Keep the Lights and Engine Running:
The key to enjoying your new found solitude is to keep yourself comfortable. This means keeping the engine running for heat, and the lights on so you can see what you’re doing. Keeping the lights on also makes it easier for rescuers to spot you. However, if your exhaust is blocked by ice or snow, you’d probably want to turn off the engine or risk poisoning yourself.

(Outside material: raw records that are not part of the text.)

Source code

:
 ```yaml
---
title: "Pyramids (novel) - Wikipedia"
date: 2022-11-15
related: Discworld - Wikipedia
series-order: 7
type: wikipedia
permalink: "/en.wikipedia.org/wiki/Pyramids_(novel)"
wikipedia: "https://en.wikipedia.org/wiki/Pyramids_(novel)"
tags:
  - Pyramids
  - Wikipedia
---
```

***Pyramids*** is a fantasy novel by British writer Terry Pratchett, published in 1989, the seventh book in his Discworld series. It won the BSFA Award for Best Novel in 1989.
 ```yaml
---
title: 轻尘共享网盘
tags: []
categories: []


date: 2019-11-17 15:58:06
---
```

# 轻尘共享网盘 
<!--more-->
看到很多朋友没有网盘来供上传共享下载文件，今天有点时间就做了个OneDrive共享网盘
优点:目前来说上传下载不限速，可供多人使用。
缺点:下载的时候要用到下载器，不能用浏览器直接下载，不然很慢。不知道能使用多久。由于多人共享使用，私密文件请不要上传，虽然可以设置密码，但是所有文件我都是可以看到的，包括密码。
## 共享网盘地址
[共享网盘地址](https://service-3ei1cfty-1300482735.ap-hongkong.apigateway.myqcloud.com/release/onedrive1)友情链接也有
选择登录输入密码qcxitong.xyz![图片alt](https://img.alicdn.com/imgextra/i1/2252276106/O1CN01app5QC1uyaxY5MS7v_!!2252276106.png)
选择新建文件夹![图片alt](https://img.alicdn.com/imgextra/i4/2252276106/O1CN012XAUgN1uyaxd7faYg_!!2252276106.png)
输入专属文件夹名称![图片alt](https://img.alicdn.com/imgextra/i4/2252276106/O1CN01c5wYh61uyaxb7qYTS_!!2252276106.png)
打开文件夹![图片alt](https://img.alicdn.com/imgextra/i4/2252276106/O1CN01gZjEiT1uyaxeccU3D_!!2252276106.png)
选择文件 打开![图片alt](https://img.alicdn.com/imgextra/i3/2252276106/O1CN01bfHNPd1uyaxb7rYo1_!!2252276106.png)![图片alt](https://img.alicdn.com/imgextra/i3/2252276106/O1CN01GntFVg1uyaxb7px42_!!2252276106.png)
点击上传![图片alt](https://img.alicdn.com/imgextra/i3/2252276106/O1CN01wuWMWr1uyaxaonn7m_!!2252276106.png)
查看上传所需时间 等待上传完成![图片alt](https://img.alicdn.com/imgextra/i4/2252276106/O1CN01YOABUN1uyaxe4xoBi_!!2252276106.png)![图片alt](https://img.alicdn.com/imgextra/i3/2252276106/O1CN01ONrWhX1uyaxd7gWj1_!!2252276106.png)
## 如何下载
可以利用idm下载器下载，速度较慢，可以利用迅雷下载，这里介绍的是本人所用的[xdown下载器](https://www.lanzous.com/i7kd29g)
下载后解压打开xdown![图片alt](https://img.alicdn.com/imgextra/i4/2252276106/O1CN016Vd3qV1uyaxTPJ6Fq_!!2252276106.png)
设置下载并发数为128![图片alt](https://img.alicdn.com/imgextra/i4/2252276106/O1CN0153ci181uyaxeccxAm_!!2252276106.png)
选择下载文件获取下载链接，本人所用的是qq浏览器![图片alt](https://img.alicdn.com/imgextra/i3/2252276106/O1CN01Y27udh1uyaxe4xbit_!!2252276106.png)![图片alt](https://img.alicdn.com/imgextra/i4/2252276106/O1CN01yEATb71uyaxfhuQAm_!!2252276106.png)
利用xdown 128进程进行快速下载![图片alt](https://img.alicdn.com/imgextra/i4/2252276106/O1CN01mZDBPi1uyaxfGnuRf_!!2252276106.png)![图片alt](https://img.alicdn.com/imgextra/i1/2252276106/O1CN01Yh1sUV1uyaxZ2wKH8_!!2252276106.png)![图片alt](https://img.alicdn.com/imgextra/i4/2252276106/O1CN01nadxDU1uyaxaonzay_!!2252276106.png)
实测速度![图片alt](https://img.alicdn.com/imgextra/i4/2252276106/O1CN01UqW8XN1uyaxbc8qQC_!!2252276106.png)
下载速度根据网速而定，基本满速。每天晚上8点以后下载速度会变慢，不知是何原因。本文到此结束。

You can amuse yourself for a few minutes by flicking on and off the lights and pretend you’re at a Trance club – c’mon, you’ve always wanted to do this, but always too shy to do it in public.
Power your Gadgets:
Turning your car’s 12 volt AC into 110 volt DC house-hold current is key. This requires a simple power inverter available at most hardware and department stores. This Kensington inverter has both a single 3-prong outlet, as well as a USB port for your mobile device.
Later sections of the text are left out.